6
cat /etc/bind/named.conf.options

    // If there is a firewall between you and nameservers you want
    // to talk to, you may need to fix the firewall to allow multiple
    // ports to talk.

I didn't find any information about what are the exact firewall rules to apply with a firewall between nameservers and I.

Pol Hallen
  • 1,095
  • 2
  • 13
  • 24
  • It all revolves about allowing incoming port 53 (tcp+udp) to your server for its clients, and allowing connecting to port 53 (tcp+udp) to "outside" for your server to reach "upstream". The meaning and scope of "clients", "outside" and "upstream" depends on the settings of the DNS server. Does it serve only its zone? Is it a recursive resolver for some clients? ... more informations needed – A.B Nov 03 '17 at 20:09

1 Answers1

4

A standard DNS query is made by Client from any port, to UDP/53 DNS Server port.

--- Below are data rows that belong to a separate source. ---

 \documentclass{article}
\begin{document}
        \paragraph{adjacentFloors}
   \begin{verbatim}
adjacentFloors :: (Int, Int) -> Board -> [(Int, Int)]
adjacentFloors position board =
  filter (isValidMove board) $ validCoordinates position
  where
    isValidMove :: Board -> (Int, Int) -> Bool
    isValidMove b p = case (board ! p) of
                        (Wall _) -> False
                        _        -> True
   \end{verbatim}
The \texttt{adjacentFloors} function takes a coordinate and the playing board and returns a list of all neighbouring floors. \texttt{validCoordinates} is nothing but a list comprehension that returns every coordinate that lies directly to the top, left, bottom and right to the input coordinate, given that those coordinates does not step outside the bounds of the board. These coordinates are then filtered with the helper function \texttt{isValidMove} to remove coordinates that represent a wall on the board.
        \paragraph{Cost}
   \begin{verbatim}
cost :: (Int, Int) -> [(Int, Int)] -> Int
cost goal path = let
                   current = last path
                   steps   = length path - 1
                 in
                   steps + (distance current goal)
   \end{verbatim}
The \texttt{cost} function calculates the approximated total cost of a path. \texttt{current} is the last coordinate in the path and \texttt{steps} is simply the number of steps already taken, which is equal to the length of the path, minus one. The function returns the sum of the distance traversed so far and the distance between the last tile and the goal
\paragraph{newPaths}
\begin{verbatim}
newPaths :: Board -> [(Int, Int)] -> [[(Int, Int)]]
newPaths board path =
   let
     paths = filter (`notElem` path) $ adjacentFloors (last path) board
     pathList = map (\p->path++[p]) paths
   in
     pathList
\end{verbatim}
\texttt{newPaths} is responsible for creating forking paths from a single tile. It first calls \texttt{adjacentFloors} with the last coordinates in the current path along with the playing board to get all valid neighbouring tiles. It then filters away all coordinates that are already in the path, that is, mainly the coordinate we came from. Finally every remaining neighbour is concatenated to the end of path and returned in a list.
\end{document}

Then, DNS Server answer from UDP/53 to any client port :

Client:Any ---query--> DNSServer:UDP/53 --
                                          |
Client:Any <--answer-- DNSServer:UDP/53 -<

As a sample, iptables rules for Client would look like this :

iptables -A OUTPUT -d DNSServer -p udp -dport 53 -j ACCEPT
iptables -A INPUT -s DNSServer -p udp -sport 53 -j ACCEPT

Basically, DNS queries uses UDP unless queries/answer are less or equal than 512 bytes.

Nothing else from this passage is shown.